Vets With PTSD Awarded Higher Disability Benefits

A group of Iraq and Afghanistan war veterans with PTSD in a class-action lawsuit settled with the U.S. government to increase their disability benefits.

The Associated Press reports today that “more than a thousand Iraq and Afghanistan veterans with post-traumatic stress disorder would be given lifetime disability retirement benefits such as military health insurance under the terms of a settlement reached between the government and the veterans.”

The veterans had filed a class-action lawsuit in response to the slow pace of the U.S. military’s review of their cases, in which they argued that their disability benefits were lower than that to which they were legally entitled.

Michael Scott Moore has reported on PTSD extensively for Miller-McCune of late, discussing most recently its diagnostic origins and whether trauma can affect sufferers at the genetic level.

It is, he writes, “a strange, mutable disorder with a confusing variety of symptoms and almost as many physical seats.”
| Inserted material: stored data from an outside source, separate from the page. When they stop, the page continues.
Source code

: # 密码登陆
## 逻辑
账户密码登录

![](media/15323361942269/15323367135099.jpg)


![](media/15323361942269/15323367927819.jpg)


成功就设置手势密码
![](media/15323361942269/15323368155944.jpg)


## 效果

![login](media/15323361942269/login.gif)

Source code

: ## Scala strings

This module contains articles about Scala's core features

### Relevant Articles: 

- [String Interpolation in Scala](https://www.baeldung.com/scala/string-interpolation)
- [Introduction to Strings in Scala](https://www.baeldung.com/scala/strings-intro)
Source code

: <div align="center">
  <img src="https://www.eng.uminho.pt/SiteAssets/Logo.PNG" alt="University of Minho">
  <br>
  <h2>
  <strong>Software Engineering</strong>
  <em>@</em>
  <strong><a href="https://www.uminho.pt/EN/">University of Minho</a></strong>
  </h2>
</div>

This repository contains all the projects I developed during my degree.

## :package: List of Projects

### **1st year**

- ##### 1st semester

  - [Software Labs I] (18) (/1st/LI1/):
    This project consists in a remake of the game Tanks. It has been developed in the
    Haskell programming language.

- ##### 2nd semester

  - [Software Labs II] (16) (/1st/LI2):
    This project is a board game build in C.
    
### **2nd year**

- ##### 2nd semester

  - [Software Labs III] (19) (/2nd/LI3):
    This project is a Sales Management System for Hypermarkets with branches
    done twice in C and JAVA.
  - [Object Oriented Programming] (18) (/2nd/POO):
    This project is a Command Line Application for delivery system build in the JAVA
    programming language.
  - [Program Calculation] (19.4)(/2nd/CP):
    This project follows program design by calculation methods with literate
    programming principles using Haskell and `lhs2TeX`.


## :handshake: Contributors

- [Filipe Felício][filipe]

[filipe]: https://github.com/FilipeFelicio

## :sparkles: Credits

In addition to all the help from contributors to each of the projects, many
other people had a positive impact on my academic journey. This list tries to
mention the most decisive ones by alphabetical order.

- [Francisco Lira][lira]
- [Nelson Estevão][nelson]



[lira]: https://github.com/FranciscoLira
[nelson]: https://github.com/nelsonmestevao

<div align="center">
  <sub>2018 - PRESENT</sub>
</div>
One can blame confusion and ignorance in part for the status of combat stress as a “murky and sometimes taboo element of soldiering,” Moore writes, but there also has been an aspect of military culture (and culture in general) that takes mental trauma less seriously than physical trauma. The extent to which this stigma is emphasized in part accounts for the far higher rate of reported sufferers of PTSD in the U.S. military (30 percent) than the British military (4 percent).

Increasing compensation for veterans discharged for the disorder may signal a lessening of the stigma associated with combat stress; Moore quotes psychiatrist Ulrike Schmidt as saying: “They’re not weak; they’re sick.”